There has been observed Chinese government interference and influence during the Canadian federal election, publishing and promoting disinformation narratives on various platforms
Showed a coordinated influence operation targeting Chinese-Canadian voters.
The Wall Street Journal chronicles the danger of Chinese Influence Operations against diaspora-communities including those in Canada.
There is an extensive network of Chinese government influencers active on Twitter and Facebook. “Democracy’s voice is at risk of being drowned out by China’s media juggernaut.”
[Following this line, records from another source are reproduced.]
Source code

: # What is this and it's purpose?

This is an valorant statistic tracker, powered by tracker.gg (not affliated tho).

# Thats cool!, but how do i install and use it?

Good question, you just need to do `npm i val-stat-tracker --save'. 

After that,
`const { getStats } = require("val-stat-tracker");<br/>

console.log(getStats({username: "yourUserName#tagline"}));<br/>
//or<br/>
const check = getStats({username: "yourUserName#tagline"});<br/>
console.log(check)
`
The Globe and Mail reported on Huawei’s campaign to influence Canadian public opinion. “Huawei Canada maintains a dossier of people (politicians, university professors, lawyers and business people) it calls key opinion leaders in this country who it believes could help the Chinese telecom equipment maker” and help with influence campaigns including the insertion of Chinese technology into Canadian critical information infrastructure.
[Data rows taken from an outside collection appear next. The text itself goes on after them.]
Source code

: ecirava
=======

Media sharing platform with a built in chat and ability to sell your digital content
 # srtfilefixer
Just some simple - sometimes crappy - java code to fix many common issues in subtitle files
“Disinformation (defined as intentional mistruths) and misinformation (defined as false information that may nevertheless be conveyed in good faith) are increasing threats to both Canada’s national security and democracy. Disinformation is being used by authoritarian governments to spread divisions in democracies. This is obviously a danger to both Canada’s national security and democracy given its diversity and reliance on increased migration for a healthy economy.” - Reimagining a Canadian National Security Strategy, Canadian Centre for International Governance Innovation, Nov 2021.
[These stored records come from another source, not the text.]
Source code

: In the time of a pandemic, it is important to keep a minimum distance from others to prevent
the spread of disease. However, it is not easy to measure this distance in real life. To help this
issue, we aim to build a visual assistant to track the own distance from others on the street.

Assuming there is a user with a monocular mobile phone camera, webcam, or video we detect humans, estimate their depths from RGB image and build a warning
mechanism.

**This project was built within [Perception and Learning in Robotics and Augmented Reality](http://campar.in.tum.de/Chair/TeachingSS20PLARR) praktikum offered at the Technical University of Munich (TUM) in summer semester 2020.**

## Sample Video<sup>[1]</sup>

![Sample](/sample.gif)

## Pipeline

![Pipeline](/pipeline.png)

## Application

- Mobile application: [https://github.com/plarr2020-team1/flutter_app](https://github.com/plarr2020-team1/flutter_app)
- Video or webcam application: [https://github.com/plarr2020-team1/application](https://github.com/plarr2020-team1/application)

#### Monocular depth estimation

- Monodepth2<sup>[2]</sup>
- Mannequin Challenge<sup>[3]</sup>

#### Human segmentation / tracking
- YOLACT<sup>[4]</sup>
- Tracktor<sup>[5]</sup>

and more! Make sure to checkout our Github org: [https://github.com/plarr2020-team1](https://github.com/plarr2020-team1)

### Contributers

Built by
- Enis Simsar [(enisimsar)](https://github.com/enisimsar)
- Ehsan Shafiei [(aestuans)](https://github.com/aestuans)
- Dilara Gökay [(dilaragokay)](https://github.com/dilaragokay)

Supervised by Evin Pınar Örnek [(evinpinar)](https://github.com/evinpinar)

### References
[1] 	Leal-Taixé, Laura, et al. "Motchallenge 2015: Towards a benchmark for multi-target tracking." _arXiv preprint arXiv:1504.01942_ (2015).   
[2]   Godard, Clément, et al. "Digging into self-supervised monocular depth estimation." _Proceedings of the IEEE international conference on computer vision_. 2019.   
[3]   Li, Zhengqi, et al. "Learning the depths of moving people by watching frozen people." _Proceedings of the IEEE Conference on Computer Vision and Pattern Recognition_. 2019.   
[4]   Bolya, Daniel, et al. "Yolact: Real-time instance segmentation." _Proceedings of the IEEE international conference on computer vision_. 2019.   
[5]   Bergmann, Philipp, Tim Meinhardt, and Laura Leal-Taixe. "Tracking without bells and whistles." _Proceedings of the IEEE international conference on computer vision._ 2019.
Referring to military challenges, NATO describes Cognitive Warfare as the “Invisible Threat” and warns “adversarial attempts to manipulate human behaviour will present an enduring challenge to Allied nations’ defence and security.” Military analysts explain “this emerging threat of modern warfare goes beyond controlling the flow of information. Cognitive warfare seeks to change not only what people think, but also how they act. Attacks against the cognitive domain involve the integration of cyber, disinformation/misinformation, psychological, and social-engineering capabilities. Cognitive warfare positions the mind as a battle space and contested domain. Its objective is to sow dissonance, instigate conflicting narratives, polarize opinion, and radicalize groups. Cognitive warfare can motivate people to act in ways that can disrupt or fragment an otherwise cohesive society. Ensuing disorder can influence decision-making, change ideologies, and generate distrust among Allies.” NATO reports suggest “the new operating environment for decision-makers [must] engage their ability to both detect and [act in advance of] attacks on the cognitive domain.”
As we in the West see cyber as a technical domain, of ones and zeros, our adversaries think of cyber as ABC’s - a domain of knowledge and influence. Cognitive or cyber warfare is integral to informational and hybrid Warfare.
A 2020 NATO-sponsored study on cognitive warfare characterizes cognitive war as “weaponization of brain sciences,” which can hack the human wetware of an individual by exploiting human vulnerabilities and then socially engineer behaviour.
The Cybersecurity and Infrastructure Security Agency (CISA) considers disinformation designed to intentionally mislead, as spread primarily through social media, a serious threat to the nation’s critical infrastructure, private industry and government.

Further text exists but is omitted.